“Many people do not believe that a car can be properly cleaned without using water. I keep my car dirty to show people who are reluctant about the products being applied to their cars for the first time,” says Muhammad Anas.
“I give demonstrations to convince car owners that it’s possible to clean their car without using water. I think this business is also about changing mindsets,” said Anas who owns a waterless car wash in Defence Housing Authority.
Fayyaz used to get his car serviced once a week. “On Sundays, I would go to a car wash and ensure that they left no water in the foot spaces, engine or the base.”

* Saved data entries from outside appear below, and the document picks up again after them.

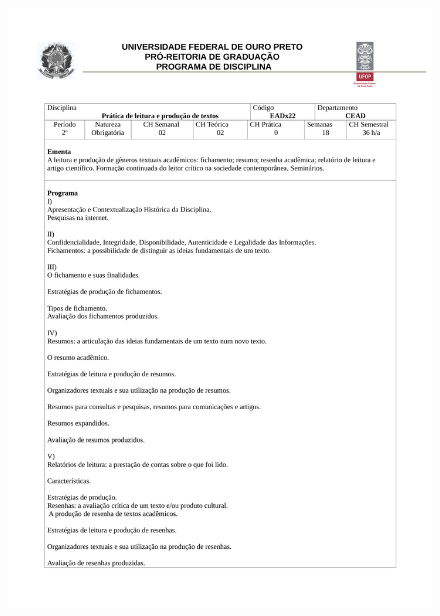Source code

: \begin{figure}[p]
	\centering 
	\includegraphics[scale=0.7]{capitulos/anexo1-programas-disciplina/p23.pdf}
\end{figure}

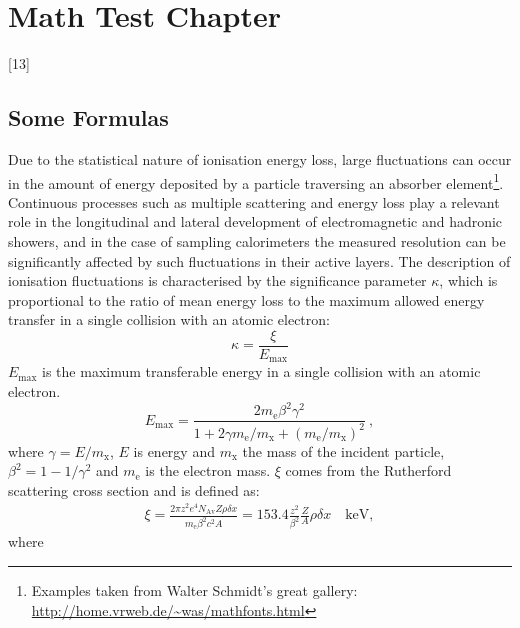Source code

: 
\chapter{Math Test Chapter} %

\label{ch:mathtest} %


[13]


\section{Some Formulas}

Due to the statistical nature of ionisation energy loss, large fluctuations can occur in the amount of energy deposited by a particle traversing an absorber element\footnote{Examples taken from Walter Schmidt's great gallery: \\ \url{http://home.vrweb.de/~was/mathfonts.html}}.  Continuous processes such as multiple scattering and energy loss play a relevant role in the longitudinal and lateral development of electromagnetic and hadronic showers, and in the case of sampling calorimeters the measured resolution can be significantly affected by such fluctuations in their active layers.  The description of ionisation fluctuations is characterised by the significance parameter $\kappa$, which is proportional to the ratio of mean energy loss to the maximum allowed energy transfer in a single collision with an atomic electron: 
\begin{equation}
\kappa =\frac{\xi}{E_{\mathrm{max}}} %
\end{equation}
$E_{\mathrm{max}}$ is the maximum transferable energy in a single collision with an atomic electron.
\[E_{\mathrm{max}} =\frac{2 m_{\mathrm{e}} \beta^2\gamma^2 }{1 + 2\gamma m_{\mathrm{e}}/m_{\mathrm{x}} + \left ( m_{\mathrm{e}} /m_{\mathrm{x}}\right)^2}\ ,\]
where $\gamma = E/m_{\mathrm{x}}$, $E$ is energy and $m_{\mathrm{x}}$ the mass of the incident particle, $\beta^2 = 1 - 1/\gamma^2$ and $m_{\mathrm{e}}$ is the electron mass. $\xi$ comes from the Rutherford scattering cross section and is defined as:
\begin{eqnarray*} \xi  = \frac{2\pi z^2 e^4 N_{\mathrm{Av}} Z \rho
\delta x}{m_{\mathrm{e}} \beta^2 c^2 A} =  153.4 \frac{z^2}{\beta^2}
\frac{Z}{A}
\rho \delta x \quad\mathrm{keV},
\end{eqnarray*}
where

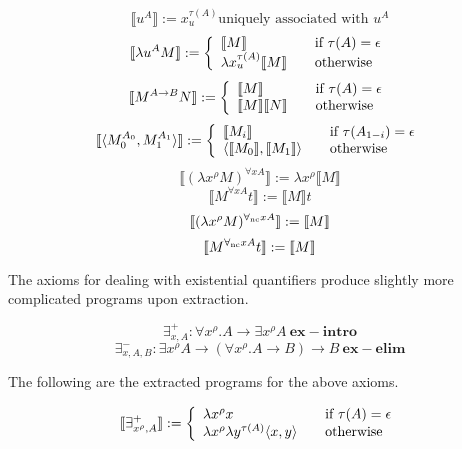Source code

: \[ \llbracket u^A \rrbracket := x^{\tau (A)}_{u} \text{uniquely associated with $u^A$}
\]
\[
\llbracket \lambda u^A M \rrbracket := \left\{ 
\begin{array}{l l}
\llbracket M \rrbracket  & \quad \text{if $\tau (A) = \epsilon$} \\ 
\lambda x^{\tau (A)}_{u} \llbracket M \rrbracket & \quad \text{otherwise} \\
\end{array} \right.
 \]
\[
\llbracket M^{A \to B} N \rrbracket := \left\{ 
\begin{array}{l l}
\llbracket M \rrbracket  & \quad \text{if $\tau (A) = \epsilon$} \\ 
\llbracket M \rrbracket  \llbracket N \rrbracket & \quad \text{otherwise} \\
\end{array} \right.
 \]
\[
\llbracket \langle M^{A_0}_0, M^{A_1}_1 \rangle \rrbracket := \left\{ 
\begin{array}{l l}
\llbracket M_i \rrbracket  & \quad \text{if $\tau (A_{1-i}) = \epsilon$} \\ 
\langle \llbracket M_0 \rrbracket , \llbracket M_1 \rrbracket \rangle & \quad \text{otherwise} \\
\end{array} \right.
 \]
$$\llbracket ( \lambda x^{\rho} M)^{\forall x A} \rrbracket := \lambda x^{\rho} \llbracket   M \rrbracket$$
$$\llbracket M^{\forall x A} t \rrbracket := \llbracket M \rrbracket t$$
$$ \llbracket (\lambda x^{\rho} M)^{\forall_{\mathrm{nc}} x A} \rrbracket := \llbracket M \rrbracket $$
$$ \llbracket M^{\forall_{\mathrm{nc}} x A} t \rrbracket := \llbracket M \rrbracket  $$


The axioms for dealing with existential quantifiers produce slightly more
complicated programs upon extraction. 

$$ \exists^+_{x,A} : \forall x^{\rho}.A \to \exists x^{\rho} A  \ \mathbf{ex-intro}$$
$$ \exists^-_{x,A,B} : \exists x^{\rho} A \to (\forall x^{\rho}. A \to B) \to
B  \ \mathbf{ex-elim}$$

The following are the extracted programs for the above axioms.

\[ \llbracket \exists^{+}_{x^{\rho}, A} \rrbracket := \left\{ 
\begin{array}{l l}
\lambda x^{\rho} x  & \quad \text{if $\tau (A) = \epsilon$} \\ 
\lambda x^{\rho} \lambda y^{\tau (A)} \langle x,y \rangle & \quad \text{otherwise} \\

\end{array} \right.
\]

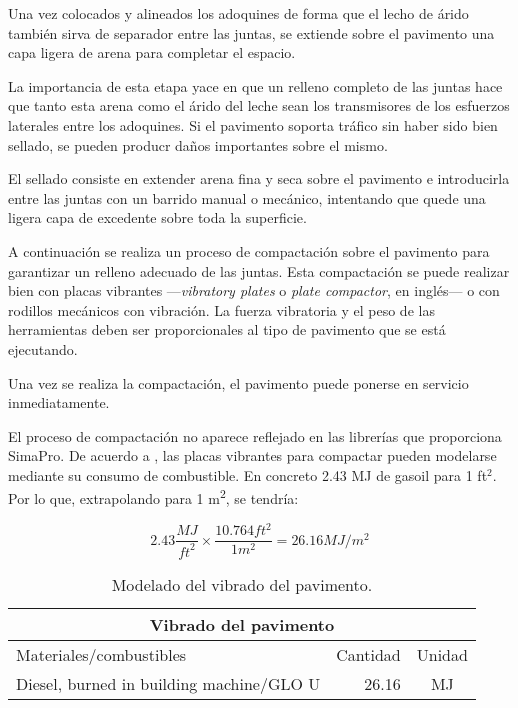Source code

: Una vez colocados y alineados los adoquines de forma que el lecho de árido también sirva de separador entre las juntas, se extiende sobre el pavimento una capa ligera de arena para completar el espacio.

La importancia de esta etapa yace en que un relleno completo de las juntas hace que tanto esta arena como el árido del leche sean los transmisores de los esfuerzos laterales entre los adoquines. Si el pavimento soporta tráfico sin haber sido bien sellado, se pueden producr daños importantes sobre el mismo.

El sellado consiste en extender arena fina y seca sobre el pavimento e introducirla entre las juntas con un barrido manual o mecánico, intentando que quede una ligera capa de excedente sobre toda la superficie.

A continuación se realiza un proceso de compactación sobre el pavimento para garantizar un relleno adecuado de las juntas. Esta compactación se puede realizar bien con placas vibrantes —\textit{vibratory plates} o \textit{plate compactor}, en inglés— o con rodillos mecánicos con vibración. La fuerza vibratoria y el peso de las herramientas deben ser proporcionales al tipo de pavimento que se está ejecutando.

Una vez se realiza la compactación, el pavimento puede ponerse en servicio inmediatamente.

El proceso de compactación no aparece reflejado en las librerías que proporciona SimaPro. De acuerdo a \cite{rieradevall}, las placas vibrantes para compactar pueden modelarse mediante su consumo de combustible. En concreto 2.43 \si{MJ} de gasoil para 1 ft$^2$. Por lo que, extrapolando para 1 \si{m^2}, se tendría:

\begin{equation}
2.43\frac{MJ}{{ft}^2} \times \frac{10.764{ft^2}}{1m^2}=26.16MJ/m^2
\end{equation}

\begin{table}[!htb]
\centering
\begin{tabular}{p{8cm}rc}
\toprule
\multicolumn{3}{c}{Vibrado del pavimento}\\
\midrule
Materiales/combustibles & Cantidad & Unidad\\
\midrule
Diesel, burned in building machine/GLO U & 26.16 & \si{MJ}\\
\bottomrule
\end{tabular}
\caption{Modelado del vibrado del pavimento.}
\label{modeladovibrado}
\end{table}

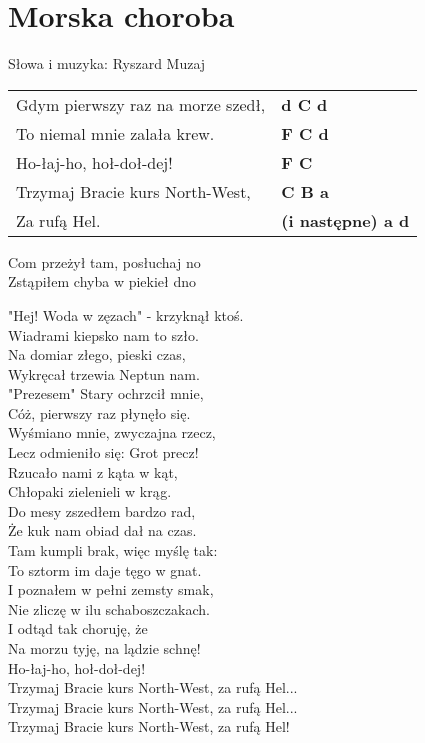 \section{Morska choroba}

Słowa i muzyka: Ryszard Muzaj

\vspace{2em}
\begin{tabular}{@{}p{7cm}@{}l@{}}
Gdym pierwszy raz na morze szedł, & \bfseries  d C d \\
To niemal mnie zalała krew. & \bfseries  F C d \\
Ho-łaj-ho, hoł-doł-dej! & \bfseries  F C \\
Trzymaj Bracie kurs North-West, & \bfseries  C B a \\
Za rufą Hel. & \bfseries  (i następne) a d \\
\end{tabular}

\vspace{1em}
Com przeżył tam, posłuchaj no \\
Zstąpiłem chyba w piekieł dno \\

\begin{multicols}{2}
"Hej! Woda w zęzach" - krzyknął ktoś. \\
Wiadrami kiepsko nam to szło. \\

Na domiar złego, pieski czas, \\
Wykręcał trzewia Neptun nam. \\

"Prezesem" Stary ochrzcił mnie, \\
Cóż, pierwszy raz płynęło się. \\

Wyśmiano mnie, zwyczajna rzecz, \\
Lecz odmieniło się: Grot precz! \\

Rzucało nami z kąta w kąt, \\
Chłopaki zielenieli w krąg. \\

Do mesy zszedłem bardzo rad, \\
Że kuk nam obiad dał na czas. \\

\columnbreak
Tam kumpli brak, więc myślę tak: \\
To sztorm im daje tęgo w gnat. \\

I poznałem w pełni zemsty smak, \\
Nie zliczę w ilu schaboszczakach. \\

I odtąd tak choruję, że \\
Na morzu tyję, na lądzie schnę! \\
Ho-łaj-ho, hoł-doł-dej! \\

Trzymaj Bracie kurs North-West, za rufą Hel... \\
Trzymaj Bracie kurs North-West, za rufą Hel... \\
Trzymaj Bracie kurs North-West, za rufą Hel!
\end{multicols}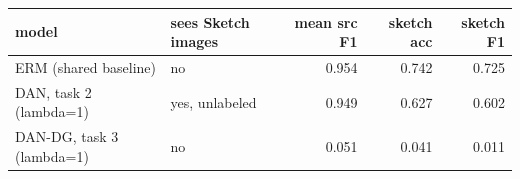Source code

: \begin{tabular}{llrrr}
\toprule
model & sees Sketch images & mean src F1 & sketch acc & sketch F1 \\
\midrule
ERM (shared baseline) & no & 0.954 & 0.742 & 0.725 \\
DAN, task 2 (lambda=1) & yes, unlabeled & 0.949 & 0.627 & 0.602 \\
DAN-DG, task 3 (lambda=1) & no & 0.051 & 0.041 & 0.011 \\
\bottomrule
\end{tabular}
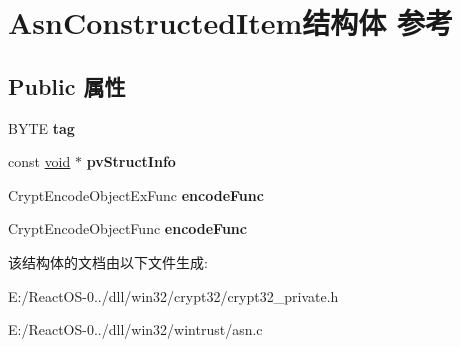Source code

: \hypertarget{struct_asn_constructed_item}{}\section{Asn\+Constructed\+Item结构体 参考}
\label{struct_asn_constructed_item}
\subsection*{Public 属性}
\begin{DoxyCompactItemize}
\item 
\mbox{\label{struct_asn_constructed_item_aeff344386bbec934eba7f62691a85b83}} 
B\+Y\+TE {\bfseries tag}
\item 
\mbox{\label{struct_asn_constructed_item_a1c3612ef7e6dfd20fb972f20691b9a4f}} 
const \hyperlink{interfacevoid}{void} $\ast$ {\bfseries pv\+Struct\+Info}
\item 
\mbox{\label{struct_asn_constructed_item_afc84f7414c718bd3252c871b5749e60e}} 
Crypt\+Encode\+Object\+Ex\+Func {\bfseries encode\+Func}
\item 
\mbox{\label{struct_asn_constructed_item_a69aa3af63c97d09f261cca9b6e4bf319}} 
Crypt\+Encode\+Object\+Func {\bfseries encode\+Func}
\end{DoxyCompactItemize}


该结构体的文档由以下文件生成\+:\begin{DoxyCompactItemize}
\item 
E\+:/\+React\+O\+S-\/0../dll/win32/crypt32/crypt32\+\_\+private.\+h\item 
E\+:/\+React\+O\+S-\/0../dll/win32/wintrust/asn.\+c\end{DoxyCompactItemize}
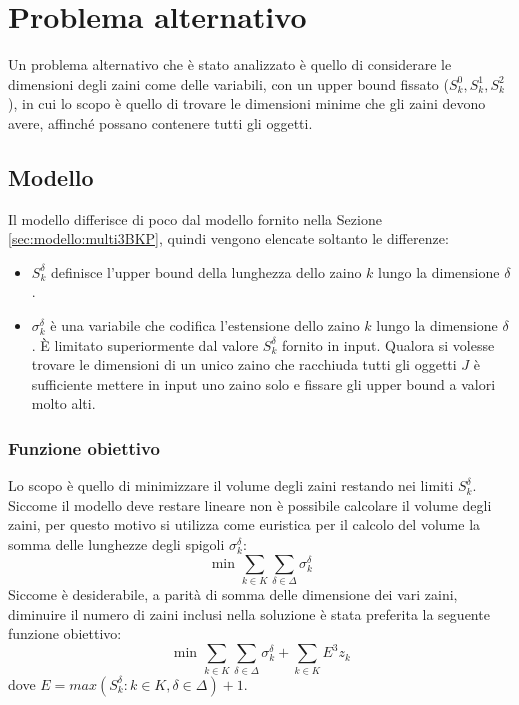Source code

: \section{Problema alternativo}
\label{sec:extension2}
Un problema alternativo che è  stato analizzato è quello di considerare le 
dimensioni degli zaini come delle variabili, con un upper bound fissato 
($S_k^0, S_k^1, S_k^2$), in cui lo scopo è quello di trovare le dimensioni 
minime che gli zaini devono avere, affinché possano contenere tutti gli oggetti.

\subsection{Modello}
Il modello differisce di poco dal modello fornito nella
Sezione \ref{sec:modello:multi3BKP}, quindi vengono elencate soltanto le 
differenze:
\begin{itemize}
	\item $S_k^\delta$ definisce l'upper bound della lunghezza dello zaino $k$ 
	lungo la dimensione $\delta$.
	
	\item $\sigma_k^\delta$ è una variabile che codifica l'estensione dello 
	zaino $k$ lungo la dimensione $\delta$. È limitato superiormente dal valore
	$S_k^\delta$ fornito in input.
	Qualora si volesse trovare le dimensioni di un unico zaino che racchiuda 
	tutti gli oggetti $J$ è sufficiente	mettere in input uno zaino solo e 
	fissare gli upper bound a valori molto alti. 
	
\end{itemize}
\subsubsection{Funzione obiettivo}
Lo scopo è quello di minimizzare il volume degli zaini restando nei limiti 
$S_k^\delta$. Siccome il modello deve restare lineare non è possibile calcolare
il volume degli zaini, per questo motivo si utilizza come euristica per il 
calcolo del volume la somma delle lunghezze degli spigoli $\sigma_k^\delta$:
\begin{equation}
\text{ min } \sum_{k \in K} \sum_{\delta \in \Delta} \sigma_k^\delta
\end{equation}
Siccome è desiderabile, a parità di somma delle dimensione dei vari zaini,
diminuire il numero di zaini inclusi nella soluzione è stata preferita la 
seguente funzione obiettivo:
\begin{equation}
\text{ min } \sum_{k \in K} \sum_{\delta \in \Delta} \sigma_k^\delta 
+ \sum_{k \in K} E^3 z_k
\end{equation}
dove $E = max(S_k^\delta : k \in K, \delta \in \Delta) + 1$.

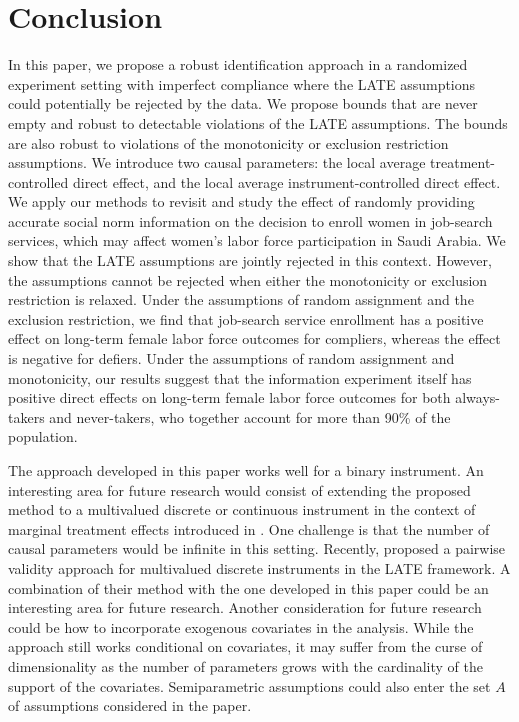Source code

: \documentclass[12pt]{article}
\theoremstyle{plain}
\theoremstyle{definition}
\theoremstyle{remark}
\begin{document}
\section{Conclusion}
\label{sec:summary}
  In this paper, we propose a robust identification approach in a randomized experiment setting with imperfect compliance where the LATE assumptions could potentially be rejected by the data. We propose bounds that are never empty and robust to detectable violations of the LATE assumptions. The bounds are also robust to violations of the monotonicity or exclusion restriction assumptions. 
  We introduce two causal parameters: the local average treatment-controlled direct effect, and the local average instrument-controlled direct effect. We apply our methods to revisit \cite{bursztyn2020misperceived} and study the effect of randomly providing accurate social norm information on the decision to enroll women in job-search services, which may affect women's labor force participation in Saudi Arabia. We show that the LATE assumptions are jointly rejected in this context. However, the assumptions cannot be rejected when either the monotonicity or exclusion restriction is relaxed. Under the assumptions of random assignment and the exclusion restriction, we find that job-search service enrollment has a positive effect on long-term female labor force outcomes for compliers, whereas the effect is negative for defiers. Under the assumptions of random assignment and monotonicity, our results suggest that the information experiment itself has positive direct effects on long-term female labor force outcomes for both always-takers and never-takers, who together account for more than 90\% of the population.
  

  The approach developed in this paper works well for a binary instrument. An interesting area for future research would consist of extending the proposed method to a multivalued discrete or continuous instrument in the context of marginal treatment effects introduced in \cite{Heckman2001Policy-RelevantEffects, Heckman2005StructuralEvaluation}. One challenge is that the number of causal parameters would be infinite in this setting. Recently, \cite{sun2022pairwise} proposed a pairwise validity approach for multivalued discrete instruments in the LATE framework. A combination of their method with the one developed in this paper could be an interesting area for future research. 
  Another consideration for future research could be how to incorporate exogenous covariates in the analysis. While the approach still works conditional on covariates, it may suffer from the curse of dimensionality as the number of parameters grows with the cardinality of the support of the covariates. Semiparametric assumptions could also enter the set $A$ of assumptions considered in the paper. 
\end{document}
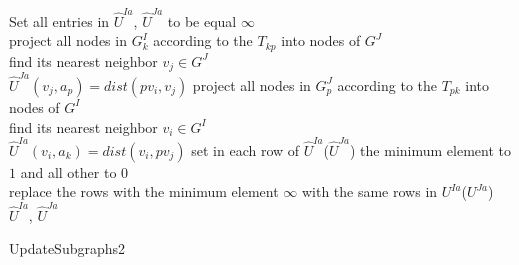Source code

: \documentclass[
	fontsize=12pt,
	paper=a4,
	twoside=false,
	numbers=noenddot,
	plainheadsepline,
	toc=listof,
	toc=bibliography
]{scrartcl}
\begin{document}
\vspace{20pt}
\begin{algorithm}[H]
	\nl Set all entries in $\hat{U}^{Ia}$, $\hat{U}^{Ja}$ to be equal $\infty$ \\
	\nl {}
	{ project all nodes in $G_k^{I}$ according to the $T_{kp}$ into nodes of $G^{J}$ \\
	  { find its nearest neighbor $v_j\in G^{J}$\\
	  	$\hat{U}^{Ja}(v_j, a_p) = dist(pv_i, v_j)$
	  }
	  project all nodes in $G_p^{J}$ according to the $T_{pk}$ into nodes of $G^{I}$ \\
	  { find its nearest neighbor $v_i\in G^{I}$\\
	 	$\hat{U}^{Ia}(v_i, a_k) = dist(v_i, pv_j)$
	  }
	}			
	\nl  set in each row of $\hat{U}^{Ia}$($\hat{U}^{Ja}$) the minimum element to $1$ and all other to $0$\\
	\nl replace the rows with the minimum element $\infty$ with the same rows in $U^{Ia}$($U^{Ja}$) 
	\Return $\hat{U}^{Ia}$, $\hat{U}^{Ja}$
	
	\caption{UpdateSubgraphs2}    \label{alg:update_subgraphs_2}
\end{algorithm}
\end{document}
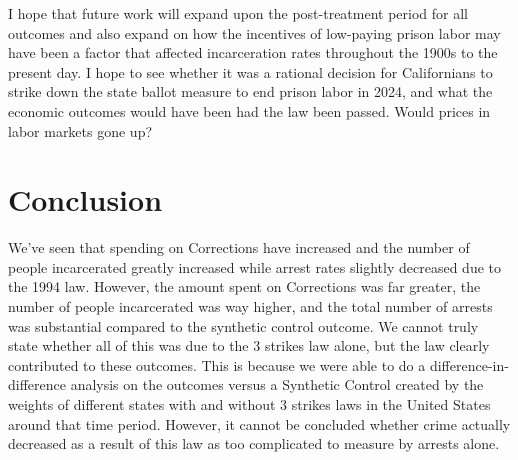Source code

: \documentclass[12pt]{article}
\begin{document}
    I hope that future work will expand upon the post-treatment period for all outcomes and also expand on how the incentives of low-paying prison labor may have been a factor that affected incarceration rates throughout the 1900s to the present day. I hope to see whether it was a rational decision for Californians to strike down the state ballot measure to end prison labor in 2024, and what the economic outcomes would have been had the law been passed. Would prices in labor markets gone up? 
    
\section{Conclusion}
    We’ve seen that spending on Corrections have increased and the number of people incarcerated greatly increased while arrest rates slightly decreased due to the 1994 law. However, the amount spent on Corrections was far greater, the number of people incarcerated was way higher, and the total number of arrests was substantial compared to the synthetic control outcome. We cannot truly state whether all of this was due to the 3 strikes law alone, but the law clearly contributed to these outcomes. This is because we were able to do a difference-in-difference analysis on the outcomes versus a Synthetic Control created by the weights of different states with and without 3 strikes laws in the United States around that time period. However, it cannot be concluded whether crime actually decreased as a result of this law as too complicated to measure by arrests alone. 

\medskip

\printbibliography
\end{document}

Fayyaz recently found Anas’s waterless car wash. After using the car wash, he said, “It is amazing that a car can be this clean without using a single drop of water.” He said he realised that using water for cleaning the car damages the paint and rusts the metal in the long run.
Anas uses a water-based product and microfibre towels to clean the metal and plastic surfaces. A shiner is used for tyres. “It saves time, conserves water and costs less,” he said. Anas has an authorised dealership from Waless, a waterless car wash business, in Dubai.
Anas said cleaning the car this way lowered the risk of rusting.
“A week after the ‘wash’, I just need to wipe with a cloth and it is shiny again,” said Gulshan-i-Ravi resident Salman who first used the facility two weeks ago. “A regular car wash costs Rs400 with polish,” he said. “This system is far more effective and lasts for over two weeks.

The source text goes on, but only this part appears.